### Problem description
Only the lines below between the ones containing "The devastating effectiveness" and "Cryptanalysis (Square Attack)**", inclusive, are to be reproduced, each exactly as it stands.

### Collected data

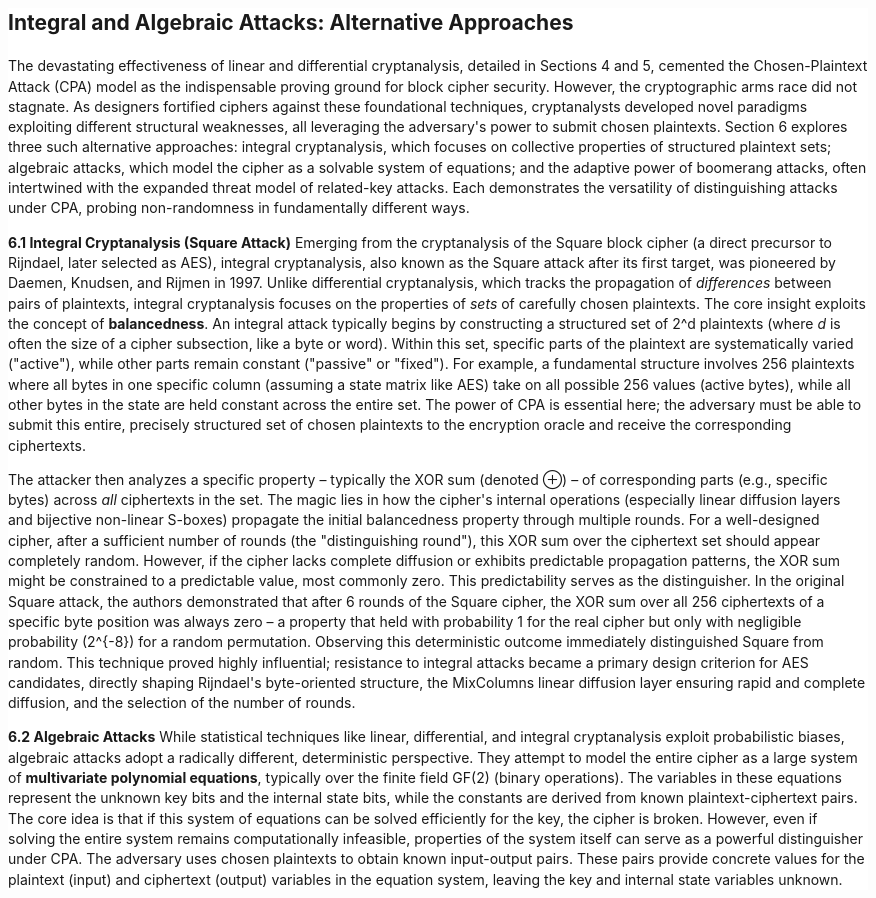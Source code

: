 ## Integral and Algebraic Attacks: Alternative Approaches

The devastating effectiveness of linear and differential cryptanalysis, detailed in Sections 4 and 5, cemented the Chosen-Plaintext Attack (CPA) model as the indispensable proving ground for block cipher security. However, the cryptographic arms race did not stagnate. As designers fortified ciphers against these foundational techniques, cryptanalysts developed novel paradigms exploiting different structural weaknesses, all leveraging the adversary's power to submit chosen plaintexts. Section 6 explores three such alternative approaches: integral cryptanalysis, which focuses on collective properties of structured plaintext sets; algebraic attacks, which model the cipher as a solvable system of equations; and the adaptive power of boomerang attacks, often intertwined with the expanded threat model of related-key attacks. Each demonstrates the versatility of distinguishing attacks under CPA, probing non-randomness in fundamentally different ways.

**6.1 Integral Cryptanalysis (Square Attack)**
Emerging from the cryptanalysis of the Square block cipher (a direct precursor to Rijndael, later selected as AES), integral cryptanalysis, also known as the Square attack after its first target, was pioneered by Daemen, Knudsen, and Rijmen in 1997. Unlike differential cryptanalysis, which tracks the propagation of *differences* between pairs of plaintexts, integral cryptanalysis focuses on the properties of *sets* of carefully chosen plaintexts. The core insight exploits the concept of **balancedness**. An integral attack typically begins by constructing a structured set of 2^d plaintexts (where *d* is often the size of a cipher subsection, like a byte or word). Within this set, specific parts of the plaintext are systematically varied ("active"), while other parts remain constant ("passive" or "fixed"). For example, a fundamental structure involves 256 plaintexts where all bytes in one specific column (assuming a state matrix like AES) take on all possible 256 values (active bytes), while all other bytes in the state are held constant across the entire set. The power of CPA is essential here; the adversary must be able to submit this entire, precisely structured set of chosen plaintexts to the encryption oracle and receive the corresponding ciphertexts.

The attacker then analyzes a specific property – typically the XOR sum (denoted ⊕) – of corresponding parts (e.g., specific bytes) across *all* ciphertexts in the set. The magic lies in how the cipher's internal operations (especially linear diffusion layers and bijective non-linear S-boxes) propagate the initial balancedness property through multiple rounds. For a well-designed cipher, after a sufficient number of rounds (the "distinguishing round"), this XOR sum over the ciphertext set should appear completely random. However, if the cipher lacks complete diffusion or exhibits predictable propagation patterns, the XOR sum might be constrained to a predictable value, most commonly zero. This predictability serves as the distinguisher. In the original Square attack, the authors demonstrated that after 6 rounds of the Square cipher, the XOR sum over all 256 ciphertexts of a specific byte position was always zero – a property that held with probability 1 for the real cipher but only with negligible probability (2^{-8}) for a random permutation. Observing this deterministic outcome immediately distinguished Square from random. This technique proved highly influential; resistance to integral attacks became a primary design criterion for AES candidates, directly shaping Rijndael's byte-oriented structure, the MixColumns linear diffusion layer ensuring rapid and complete diffusion, and the selection of the number of rounds.

**6.2 Algebraic Attacks**
While statistical techniques like linear, differential, and integral cryptanalysis exploit probabilistic biases, algebraic attacks adopt a radically different, deterministic perspective. They attempt to model the entire cipher as a large system of **multivariate polynomial equations**, typically over the finite field GF(2) (binary operations). The variables in these equations represent the unknown key bits and the internal state bits, while the constants are derived from known plaintext-ciphertext pairs. The core idea is that if this system of equations can be solved efficiently for the key, the cipher is broken. However, even if solving the entire system remains computationally infeasible, properties of the system itself can serve as a powerful distinguisher under CPA. The adversary uses chosen plaintexts to obtain known input-output pairs. These pairs provide concrete values for the plaintext (input) and ciphertext (output) variables in the equation system, leaving the key and internal state variables unknown.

### Answer box
The devastating effectiveness of linear and differential cryptanalysis, detailed in Sections 4 and 5, cemented the Chosen-Plaintext Attack (CPA) model as the indispensable proving ground for block cipher security. However, the cryptographic arms race did not stagnate. As designers fortified ciphers against these foundational techniques, cryptanalysts developed novel paradigms exploiting different structural weaknesses, all leveraging the adversary's power to submit chosen plaintexts. Section 6 explores three such alternative approaches: integral cryptanalysis, which focuses on collective properties of structured plaintext sets; algebraic attacks, which model the cipher as a solvable system of equations; and the adaptive power of boomerang attacks, often intertwined with the expanded threat model of related-key attacks. Each demonstrates the versatility of distinguishing attacks under CPA, probing non-randomness in fundamentally different ways.

**6.1 Integral Cryptanalysis (Square Attack)**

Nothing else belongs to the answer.